From the entries below, return only the lines starting at the one that contains "- Implement proper error" and ending at the one that contains "- Planned meals", exactly as they stand.

++++ Dataset records ++++

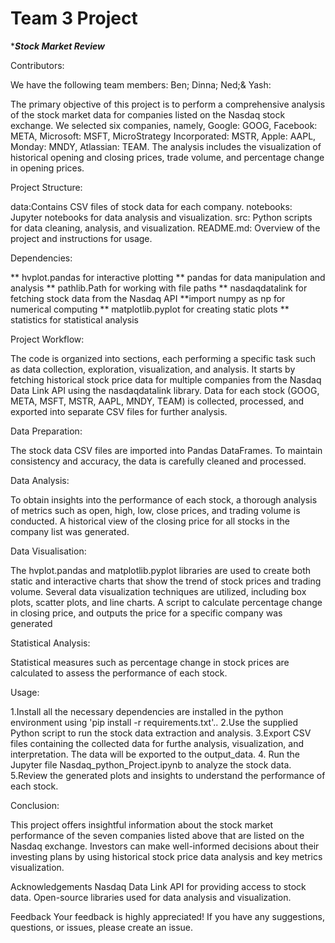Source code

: # Team 3 Project
******Stock Market Review*****

Contributors:

We have the following team members:
Ben;
Dinna;
Ned;&
Yash:

The primary objective of this project is to perform a comprehensive analysis of the stock market data for companies listed on the Nasdaq stock exchange. We selected six companies, namely, Google: GOOG, Facebook: META, Microsoft: MSFT, MicroStrategy Incorporated: MSTR, Apple: AAPL, Monday: MNDY, Atlassian: TEAM. The analysis includes the visualization of historical opening and closing prices, trade volume, and percentage change in opening prices.

Project Structure:

data:Contains CSV files of stock data for each company.
notebooks: Jupyter notebooks for data analysis and visualization.
src: Python scripts for data cleaning, analysis, and visualization.
README.md: Overview of the project and instructions for usage.

Dependencies:

** hvplot.pandas for interactive plotting
** pandas for data manipulation and analysis
** pathlib.Path for working with file paths
** nasdaqdatalink for fetching stock data from the Nasdaq API
**import numpy as np for numerical computing
** matplotlib.pyplot for creating static plots
** statistics for statistical analysis

Project Workflow:

The code is organized into sections, each performing a specific task such as data collection, exploration, visualization, and analysis.
It starts by fetching historical stock price data for multiple companies from the Nasdaq Data Link API using the nasdaqdatalink library.
Data for each stock (GOOG, META, MSFT, MSTR, AAPL, MNDY, TEAM) is collected, processed, and exported into separate CSV files for further analysis.

Data Preparation:

The stock data CSV files are imported into Pandas DataFrames.
To maintain consistency and accuracy, the data is carefully cleaned and processed.

Data Analysis:

To obtain insights into the performance of each stock, a thorough analysis of metrics such as open, high, low, close prices, and trading volume is conducted.
A historical view of the closing price for all stocks in the company list was generated.

Data Visualisation:

The hvplot.pandas and matplotlib.pyplot libraries are used to create both static and interactive charts that show the trend of stock prices and trading volume.
Several data visualization techniques are utilized, including box plots, scatter plots, and line charts.
A script to calculate percentage change in closing price, and outputs the price for a specific company was generated

Statistical Analysis:

Statistical measures such as percentage change in stock prices are calculated to assess the performance of each stock.

Usage:

1.Install all the necessary dependencies are installed in the python environment using 'pip install -r requirements.txt'..
2.Use the supplied Python script to run the stock data extraction and analysis.
3.Export CSV files containing the collected data for furthe analysis, visualization, and interpretation. The data will be exported to the output_data.
4. Run the Jupyter file Nasdaq_python_Project.ipynb to analyze the stock data.
5.Review the generated plots and insights to understand the performance of each stock.

Conclusion:

This project offers insightful information about the stock market performance of the seven companies listed above that are listed on the Nasdaq exchange. Investors can make well-informed decisions about their investing plans by using historical stock price data analysis and key metrics visualization.

Acknowledgements
Nasdaq Data Link API for providing access to stock data.
Open-source libraries used for data analysis and visualization.

Feedback
Your feedback is highly appreciated! If you have any suggestions, questions, or issues, please create an issue.

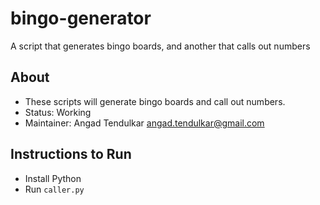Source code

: # bingo-generator
 A script that generates bingo boards, and another that calls out numbers

## About

* These scripts will generate bingo boards and call out numbers.
* Status: Working
* Maintainer: Angad Tendulkar <angad.tendulkar@gmail.com>

## Instructions to Run

* Install Python
* Run `caller.py`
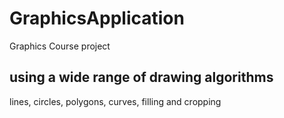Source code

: # GraphicsApplication
Graphics Course project

## using a wide range of drawing algorithms

lines, circles, polygons, curves, filling and cropping
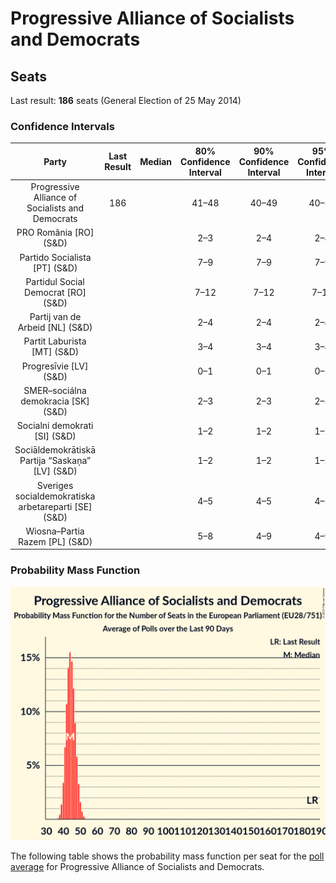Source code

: # Progressive Alliance of Socialists and Democrats

## Seats

Last result: **186** seats (General Election of 25 May 2014)

### Confidence Intervals

| Party | Last Result | Median | 80% Confidence Interval | 90% Confidence Interval | 95% Confidence Interval | 99% Confidence Interval |
|:-----:|:-----------:|:------:|:-----------------------:|:-----------------------:|:-----------------------:|:-----------------------:|
| Progressive Alliance of Socialists and Democrats | 186 |  | 41–48 | 40–49 | 40–50 | 38–51 |
| PRO România [RO] (S&D) | |  | 2–3 | 2–4 | 2–4 | 2–4 |
| Partido Socialista [PT] (S&D) | |  | 7–9 | 7–9 | 7–9 | 7–10 |
| Partidul Social Democrat [RO] (S&D) | |  | 7–12 | 7–12 | 7–12 | 6–13 |
| Partij van de Arbeid [NL] (S&D) | |  | 2–4 | 2–4 | 2–4 | 2–5 |
| Partit Laburista [MT] (S&D) | |  | 3–4 | 3–4 | 3–4 | 3–4 |
| Progresīvie [LV] (S&D) | |  | 0–1 | 0–1 | 0–1 | 0–1 |
| SMER–sociálna demokracia [SK] (S&D) | |  | 2–3 | 2–3 | 2–3 | 2–3 |
| Socialni demokrati [SI] (S&D) | |  | 1–2 | 1–2 | 1–2 | 0–3 |
| Sociāldemokrātiskā Partija “Saskaņa” [LV] (S&D) | |  | 1–2 | 1–2 | 1–2 | 1–2 |
| Sveriges socialdemokratiska arbetareparti [SE] (S&D) | |  | 4–5 | 4–5 | 4–5 | 4–6 |
| Wiosna–Partia Razem [PL] (S&D) | |  | 5–8 | 4–9 | 4–9 | 3–10 |

### Probability Mass Function

![Graph with seats probability mass function not yet produced](average-2019-07-31-seats-pmf-progressiveallianceofsocialistsanddemocrats.png "Seats Probability Mass Function")

The following table shows the probability mass function per seat for the [poll average](average-2019-07-31.html) for Progressive Alliance of Socialists and Democrats.

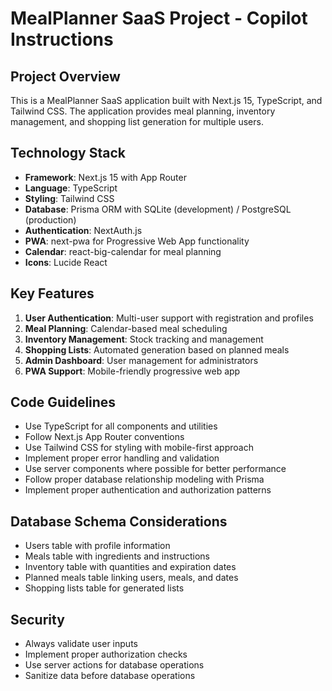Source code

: # MealPlanner SaaS Project - Copilot Instructions

<!-- Use this file to provide workspace-specific custom instructions to Copilot. For more details, visit https://code.visualstudio.com/docs/copilot/copilot-customization#_use-a-githubcopilotinstructionsmd-file -->

## Project Overview
This is a MealPlanner SaaS application built with Next.js 15, TypeScript, and Tailwind CSS. The application provides meal planning, inventory management, and shopping list generation for multiple users.

## Technology Stack
- **Framework**: Next.js 15 with App Router
- **Language**: TypeScript
- **Styling**: Tailwind CSS
- **Database**: Prisma ORM with SQLite (development) / PostgreSQL (production)
- **Authentication**: NextAuth.js
- **PWA**: next-pwa for Progressive Web App functionality
- **Calendar**: react-big-calendar for meal planning
- **Icons**: Lucide React

## Key Features
1. **User Authentication**: Multi-user support with registration and profiles
2. **Meal Planning**: Calendar-based meal scheduling
3. **Inventory Management**: Stock tracking and management
4. **Shopping Lists**: Automated generation based on planned meals
5. **Admin Dashboard**: User management for administrators
6. **PWA Support**: Mobile-friendly progressive web app

## Code Guidelines
- Use TypeScript for all components and utilities
- Follow Next.js App Router conventions
- Use Tailwind CSS for styling with mobile-first approach
- Implement proper error handling and validation
- Use server components where possible for better performance
- Follow proper database relationship modeling with Prisma
- Implement proper authentication and authorization patterns

## Database Schema Considerations
- Users table with profile information
- Meals table with ingredients and instructions
- Inventory table with quantities and expiration dates
- Planned meals table linking users, meals, and dates
- Shopping lists table for generated lists

## Security
- Always validate user inputs
- Implement proper authorization checks
- Use server actions for database operations
- Sanitize data before database operations
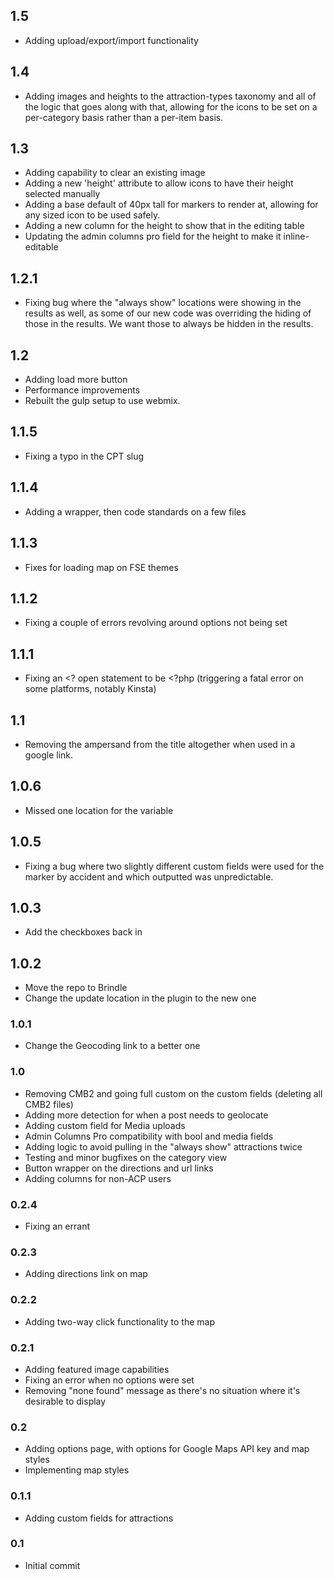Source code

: ## 1.5

-   Adding upload/export/import functionality

## 1.4

-   Adding images and heights to the attraction-types taxonomy and all of the logic that goes along with that, allowing for the icons to be set on a per-category basis rather than a per-item basis.

## 1.3

-   Adding capability to clear an existing image
-   Adding a new 'height' attribute to allow icons to have their height selected manually
-   Adding a base default of 40px tall for markers to render at, allowing for any sized icon to be used safely.
-   Adding a new column for the height to show that in the editing table
-   Updating the admin columns pro field for the height to make it inline-editable

## 1.2.1

-   Fixing bug where the "always show" locations were showing in the results as well, as some of our new code was overriding the hiding of those in the results. We want those to always be hidden in the results.

## 1.2

-   Adding load more button
-   Performance improvements
-   Rebuilt the gulp setup to use webmix.

## 1.1.5

-   Fixing a typo in the CPT slug

## 1.1.4

-   Adding a wrapper, then code standards on a few files

## 1.1.3

-   Fixes for loading map on FSE themes

## 1.1.2

-   Fixing a couple of errors revolving around options not being set

## 1.1.1

-   Fixing an <? open statement to be <?php (triggering a fatal error on some platforms, notably Kinsta)

## 1.1

-   Removing the ampersand from the title altogether when used in a google link.

## 1.0.6

-   Missed one location for the variable

## 1.0.5

-   Fixing a bug where two slightly different custom fields were used for the marker by accident and which outputted was unpredictable.

## 1.0.3

-   Add the checkboxes back in

## 1.0.2

-   Move the repo to Brindle
-   Change the update location in the plugin to the new one

### 1.0.1

-   Change the Geocoding link to a better one

### 1.0

-   Removing CMB2 and going full custom on the custom fields (deleting all CMB2 files)
-   Adding more detection for when a post needs to geolocate
-   Adding custom field for Media uploads
-   Admin Columns Pro compatibility with bool and media fields
-   Adding logic to avoid pulling in the "always show" attractions twice
-   Testing and minor bugfixes on the category view
-   Button wrapper on the directions and url links
-   Adding columns for non-ACP users

### 0.2.4

-   Fixing an errant </a>

### 0.2.3

-   Adding directions link on map

### 0.2.2

-   Adding two-way click functionality to the map

### 0.2.1

-   Adding featured image capabilities
-   Fixing an error when no options were set
-   Removing "none found" message as there's no situation where it's desirable to display

### 0.2

-   Adding options page, with options for Google Maps API key and map styles
-   Implementing map styles

### 0.1.1

-   Adding custom fields for attractions

### 0.1

-   Initial commit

++++

▸ Solution
- Implement proper error handling and validation
- Use server components where possible for better performance
- Follow proper database relationship modeling with Prisma
- Implement proper authentication and authorization patterns

## Database Schema Considerations
- Users table with profile information
- Meals table with ingredients and instructions
- Inventory table with quantities and expiration dates
- Planned meals table linking users, meals, and dates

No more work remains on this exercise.